Note how subtle the inner mechanisms can be. To be completely fair, Spirit Qi used to be way more predictable and forgiving than X3. I suspect the difference might be in favor of maintainability and compilation times?_

Testing

Borrowing some test cases from Grammar fails parsing tree with Boost Spirit X3 and debug-printing the parsed AST:

Live On Coliru prints

============ running internal tests:
"(,)"    PASS -> node { [node { [], "" }, node { [], "" }], "" }
"(A,B)F"     PASS -> node { [node { [], "A" }, node { [], "B" }], "F" }
"(A:10,B:10)F"   PASS -> node { [node { [], "A":10 }, node { [], "B":10 }], "F" }
============ running tree tests:
";"  PASS -> node { [], "" }
"(,);"   PASS -> node { [node { [], "" }, node { [], "" }], "" }
"(,,(,));"   PASS -> node { [node { [], "" }, node { [], "" }, node { [node { [], "" }, node { [], "" }], "" }], "" }
"(A,B,(C,D));"   PASS -> node { [node { [], "A" }, node { [], "B" }, node { [node { [], "C" }, node { [], "D" }], "" }], "" }
"(A,B,(C,D)E)F;"     PASS -> node { [node { [], "A" }, node { [], "B" }, node { [node { [], "C" }, node { [], "D" }], "E" }], "F" }
"(:0.1,:0.2,(:0.3,:0.4):0.5);"   PASS -> node { [node { [], "":0.1 }, node { [], "":0.2 }, node { [node { [], "":0.3 }, node { [], "":0.4 }], "":0.5 }], "" }
"(:0.1,:0.2,(:0.3,:0.4):0.5):0.0;"   PASS -> node { [node { [], "":0.1 }, node { [], "":0.2 }, node { [node { [], "":0.3 }, node { [], "":0.4 }], "":0.5 }], "":0 }
"(A:0.1,B:0.2,(C:0.3,D:0.4):0.5);"   PASS -> node { [node { [], "A":0.1 }, node { [], "B":0.2 }, node { [node { [], "C":0.3 }, node { [], "D":0.4 }], "":0.5 }], "" }
"(A:0.1,B:0.2,(C:0.3,D:0.4)E:0.5)F;"     PASS -> node { [node { [], "A":0.1 }, node { [], "B":0.2 }, node { [node { [], "C":0.3 }, node { [], "D":0.4 }], "E":0.5 }], "F" }
"((B:0.2,(C:0.3,D:0.4)E:0.5)F:0.1)A;"    PASS -> node { [node { [node { [], "B":0.2 }, node { [node { [], "C":0.3 }, node { [], "D":0.4 }], "E":0.5 }], "F":0.1 }], "A" }

Simplify, Cleanup

After all is done, I usually go in and remove unnecessary rule instantiation.
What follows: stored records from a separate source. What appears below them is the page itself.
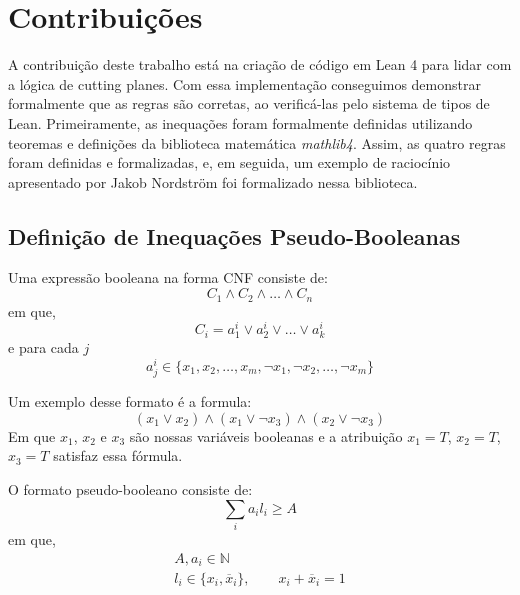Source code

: \documentclass[conference]{IEEEtran}
\begin{document}
\section{Contribuições}
A contribuição deste trabalho está na criação de código em Lean 4 para lidar com a lógica de cutting planes.
Com essa implementação conseguimos demonstrar formalmente que as regras são corretas, ao verificá-las pelo sistema de tipos de Lean.
Primeiramente, as inequações foram formalmente definidas utilizando teoremas e definições da biblioteca
matemática \textit{mathlib4}\cite{mathlib4}.
Assim, as quatro regras foram definidas e formalizadas, e, em seguida,
um exemplo de raciocínio apresentado por Jakob Nordström foi formalizado nessa biblioteca.

\subsection{Definição de Inequações Pseudo-Booleanas}
Uma expressão booleana na forma CNF consiste de:
\begin{equation}
    C_1 \land C_2 \land \dots \land C_n
\end{equation}
em que,
\begin{equation}
    C_i = a_1^i \lor a_2^i \lor \dots \lor a_k^i
\end{equation}
e para cada $j$
\begin{equation}
    a_j^i \in \{ x_1,x_2,\dots,x_m,\neg x_1,\neg x_2,\dots, \neg x_m \}
\end{equation}

Um exemplo desse formato é a formula:
\begin{equation}
    (x_1 \lor x_2) \land (x_1 \lor \neg x_3) \land (x_2 \lor \neg x_3)
\end{equation}
Em que $x_1$, $x_2$ e $x_3$ são nossas variáveis booleanas e a atribuição $x_1=T$, $x_2=T$, $x_3=T$ satisfaz essa fórmula.

O formato pseudo-booleano consiste de:
\begin{equation}
    \sum_i{a_i l_i} \ge A
\end{equation}
em que,
\begin{equation}
    \begin{gathered}
        A, a_i \in \mathbb{N} \\
        l_i \in \{ x_i, \overline x_i \}, \qquad x_i + \overline x_i = 1
    \end{gathered}
\end{equation}
\end{document}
Turns out, unsurprisingly, that indeed matching the AST to your rules 1:1 makes everything trivially compatible without coercing. In your case I'd probably also remove the optional<double>, so let me show you in case you're interested:

struct node {
    nodes       children;
    std::string name;
    double      length;
};

And the rules become:

x3::rule<class branch, ast::node> node{"node"};

auto name     = x3::lexeme[x3::alpha >> *x3::alnum];
auto length   = ':' >> x3::double_ | x3::attr(0.0);
auto leaf     = name | x3::attr(std::string{});
auto children = '(' >> (node % ',') >> ')' | x3::attr(ast::nodes{});
auto node_def = children >> leaf >> -length;
auto tree     = x3::skip(x3::blank)[node >> ';' >> x3::eoi];

BOOST_SPIRIT_DEFINE(node);

For good measure let's reword the checks to only verify the expected compatibilities:

template <typename ExpectedAttributeType> void compatible(auto p) {
    static_assert(
        std::is_same_v<ExpectedAttributeType,
                       typename x3::traits::attribute_of<
                           decltype(x3::rule<struct _, ExpectedAttributeType>{} = p),
                           x3::unused_type>::type>);
};

void checks() {
    compatible<double>(length);
    compatible<std::string>(leaf);
    compatible<std::string>(name);
    compatible<ast::nodes>(children);
    compatible<ast::node>(tree);
}

Full Listing

Live On Coliru

#include <boost/fusion/include/adapted.hpp>
#include <boost/spirit/home/x3.hpp>
#include <iomanip>
#include <iostream>

namespace ast {
    using nodes = std::vector<struct node>;
    struct node {
        nodes       children;
        std::string name;
        double      length;
    };

    // for debug output
    static inline std::ostream& operator<<(std::ostream& os, node const& n) {
        os << "node { [";

        for (auto sep = ""; auto& c : n.children)
            os << std::exchange(sep, ", ") << c;

        os << "], " << quoted(n.name) ;

        if (n.length != 0)
            os << ":" << n.length;
        return os << " }";
    }
} // namespace ast

BOOST_FUSION_ADAPT_STRUCT(ast::node, children, name, length)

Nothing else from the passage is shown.